**Exercise:** Wherever a line of the records contains "with", copy that line.

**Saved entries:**
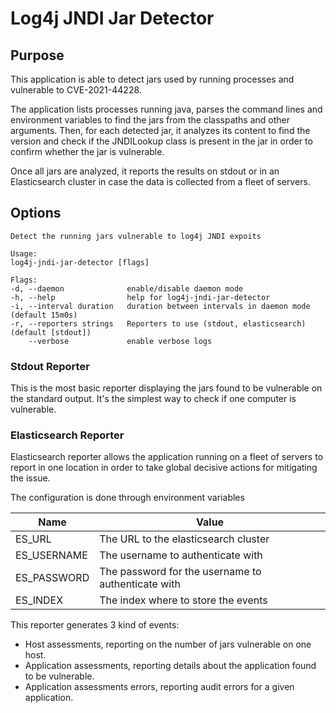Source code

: # Log4j JNDI Jar Detector

## Purpose

This application is able to detect jars used by running processes and vulnerable
to CVE-2021-44228.

The application lists processes running java, parses the command lines and environment
variables to find the jars from the classpaths and other arguments. Then, for each
detected jar, it analyzes its content to find the version and check if the
JNDILookup class is present in the jar in order to confirm whether the jar is
vulnerable.

Once all jars are analyzed, it reports the results on stdout or in an Elasticsearch
cluster in case the data is collected from a fleet of servers.

## Options

    Detect the running jars vulnerable to log4j JNDI expoits

    Usage:
    log4j-jndi-jar-detector [flags]

    Flags:
    -d, --daemon              enable/disable daemon mode
    -h, --help                help for log4j-jndi-jar-detector
    -i, --interval duration   duration between intervals in daemon mode (default 15m0s)
    -r, --reporters strings   Reporters to use (stdout, elasticsearch) (default [stdout])
        --verbose             enable verbose logs

### Stdout Reporter

This is the most basic reporter displaying the jars found to be vulnerable on the
standard output. It's the simplest way to check if one computer is vulnerable.

### Elasticsearch Reporter

Elasticsearch reporter allows the application running on a fleet of servers to report
in one location in order to take global decisive actions for mitigating the issue.

The configuration is done through environment variables

| Name | Value |
|------|-------|
| ES_URL | The URL to the elasticsearch cluster |
| ES_USERNAME | The username to authenticate with |
| ES_PASSWORD | The password for the username to authenticate with |
| ES_INDEX | The index where to store the events |

This reporter generates 3 kind of events:
- Host assessments, reporting on the number of jars vulnerable on one host.
- Application assessments, reporting details about the application found to be vulnerable.
- Application assessments errors, reporting audit errors for a given application.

**Response to the exercise:**
| ES_USERNAME | The username to authenticate with |
| ES_PASSWORD | The password for the username to authenticate with |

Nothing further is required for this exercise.